Andrew Haak, Ph.D.

Idiopathic pulmonary fibrosis (IPF) is an aggressive and fatal disease that causes scarring (fibrosis) of the lungs. Scarring causes stiffness in the lungs and makes it difficult to breathe. Lung damage from IPF is irreversible and progressive, meaning it gets worse over time. The processes that promote the chronic nature and prevent resolution of pulmonary fibrosis are not understood. We will investigate the role hormones called catecholamines (dopamine, norepinephrine and epinephrine) play in regulating pulmonary fibrosis. We will study how catecholamine cell signaling regulates the disease and test clinically approved drugs which regulate catecholamines in models of pulmonary fibrosis.
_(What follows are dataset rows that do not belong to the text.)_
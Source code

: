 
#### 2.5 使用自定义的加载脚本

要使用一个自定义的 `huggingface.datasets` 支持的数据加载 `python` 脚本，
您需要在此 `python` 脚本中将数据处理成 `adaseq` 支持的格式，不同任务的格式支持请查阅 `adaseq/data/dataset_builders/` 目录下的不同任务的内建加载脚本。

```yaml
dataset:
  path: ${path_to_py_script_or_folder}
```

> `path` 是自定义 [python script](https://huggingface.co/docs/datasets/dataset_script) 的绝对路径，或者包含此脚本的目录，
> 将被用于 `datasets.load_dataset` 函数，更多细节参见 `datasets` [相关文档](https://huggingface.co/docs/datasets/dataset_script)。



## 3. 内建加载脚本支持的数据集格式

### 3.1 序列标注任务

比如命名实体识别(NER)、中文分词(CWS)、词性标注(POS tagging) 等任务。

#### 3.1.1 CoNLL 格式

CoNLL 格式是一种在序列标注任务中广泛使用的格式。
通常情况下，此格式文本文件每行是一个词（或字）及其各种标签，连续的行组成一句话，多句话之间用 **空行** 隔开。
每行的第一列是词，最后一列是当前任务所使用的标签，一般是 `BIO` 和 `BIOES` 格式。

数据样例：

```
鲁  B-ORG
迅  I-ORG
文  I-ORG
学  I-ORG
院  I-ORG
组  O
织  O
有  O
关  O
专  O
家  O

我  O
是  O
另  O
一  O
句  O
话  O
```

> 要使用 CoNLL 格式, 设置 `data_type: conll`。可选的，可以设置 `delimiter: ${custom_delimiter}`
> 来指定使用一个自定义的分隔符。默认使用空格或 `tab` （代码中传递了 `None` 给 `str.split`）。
The results could lead to a potential treatment that not only halts the progression of fibrosis but promotes its reversal and improves lung function.

Update:

Over the past year we have continued investigating catecholamine signaling as a means to promote lung fibrosis resolution. We have discovered that all three catecholamines: dopamine, norepinephrine, and epinephrine lead to inhibition of cell-signaling pathways that are known to play a major role in activating lung fibroblasts, which leads to fibrosis. Based on these findings we are now testing which clinically approved inhibitors of catecholamine metabolism could serve as an effective therapy for IPF.